Photo U.S. Geological Survey
As the nation reels toward some dark unknown, I reinvent my life at home. This July 4th, I won’t go to the barn with apples and carrots once the fireworks start. Larkey isn’t there anymore to become anxious and need my company. He passed away suddenly, catastrophically in May. He not only isn’t there in form — I can’t find him in spirit anymore.

We got in one spring bath this year.
I am reimagining the barn space because I won’t replace my horses. I work too far from my home to acclimate and train a new horse. They are herd animals, so more than one is better. I can’t be sure I’ll be around for the entire life of a couple young horses, and it isn’t easy to find a new home for equines.
But I can’t bear the silence, the vacancy walking through the barn. I am never lonely without people, but this feels alone, and lonely.
So I planted flowers in Larkey’s hay bins, to honor him and to soften the memory of what happened in the outside paddock. When the barn swallows are done nesting in September, I will clean his stall, repaint, and turn the space into an outdoor painting studio for the warm months. Maybe then his spirit will come back and keep me company.
The outside wall has been decaying, and needs reinforcement and new surface. It is a perfect, sunlit surface for a green wall, an herb garden. A coworker helps me find an idea and I start cleaning out the space within.
I will clean the horse trailer and sell it. I will never need one again, and this one has been sitting unused for years, unless you count bird visitors. The proceeds can go toward a camper van, maybe.

I believe this is a Pacific slope flycatcher nest. Last year, a Bewick’s wren nested here.
After decades with horses woven tightly in the fabric of my life, I am wandering adrift in the starlit dark searching for a new universe to occupy.

This is what I was doing instead of blogging- thousands of hours of work storytelling. This ESRI Story Map is best viewed desktop with Chrome or Safari.
The neglect of this blog did not mean I fell silent. I had trailed the story of the North American buffalo across thousands of miles and hundreds of hours of research. I labored to create this story in a multimedia online platform- something different, maybe something that would attract a younger audience. Maybe they would care and step up to support prairie and bison conservation. I spent hours every night on this project, missing time with Larkey, missing time to exercise. It published in January and was better received than I expected. The project gained a life of its own, with a blog and social media channels that needed tending.

The badlands of Grasslands National Park in Saskatchewan were as far away and unpeopled as I could find.
With Lark gone, I took to the road to process my new life. I had already gone to Nebraska for the sandhill crane festival, then France for a conference and vacation. But I needed away again, so I traveled to Montana and Saskatchewan. I drove, and wandered grasslands, and slowly the nightmares and sleepwalking ended.

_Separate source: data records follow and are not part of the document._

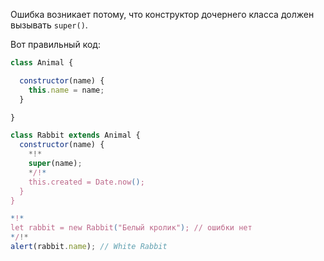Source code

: Ошибка возникает потому, что конструктор дочернего класса должен вызывать `super()`.

Вот правильный код:

```js run
class Animal {

  constructor(name) {
    this.name = name;
  }

}

class Rabbit extends Animal {
  constructor(name) {  
    *!*
    super(name);
    */!*
    this.created = Date.now();
  }
}

*!*
let rabbit = new Rabbit("Белый кролик"); // ошибки нет
*/!*
alert(rabbit.name); // White Rabbit
```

I am very blessed to have a home of my own. Sure, it’s a lot of work, but it is a quiet place –and my own place.
Now I am home again, digging myself out from an explosion of greenery, and figuring out what is next. The barn swallows are back from South America. Rufous hummingbirds have arrived from Mexico and joined our resident Annas hummers. Red admiral and swallowtail butterflies appear on warm sunny days, dancing on the breeze.
I count my blessings. I am lucky to have been tested young and learned how to adapt. I am resilient, and have the ability and resources to recreate. As the world gets darker and narrower, many find themselves trapped. I am not, at least right now. The terrible memory of Larkey’s death still sneaks up on me, but I am not an anguished parent adrift in a strange country with no idea where my children reside. I am not now in a war zone, wondering when the bombs will detonate.
And I have things to do. More stories to tell, artwork to create, images to capture. I need to get back into shape to backpack in the fall. I don’t know what the next year will hold for me, for the nation, for the world. But today and every day I can find something bright, and count myself fortunate for the time being.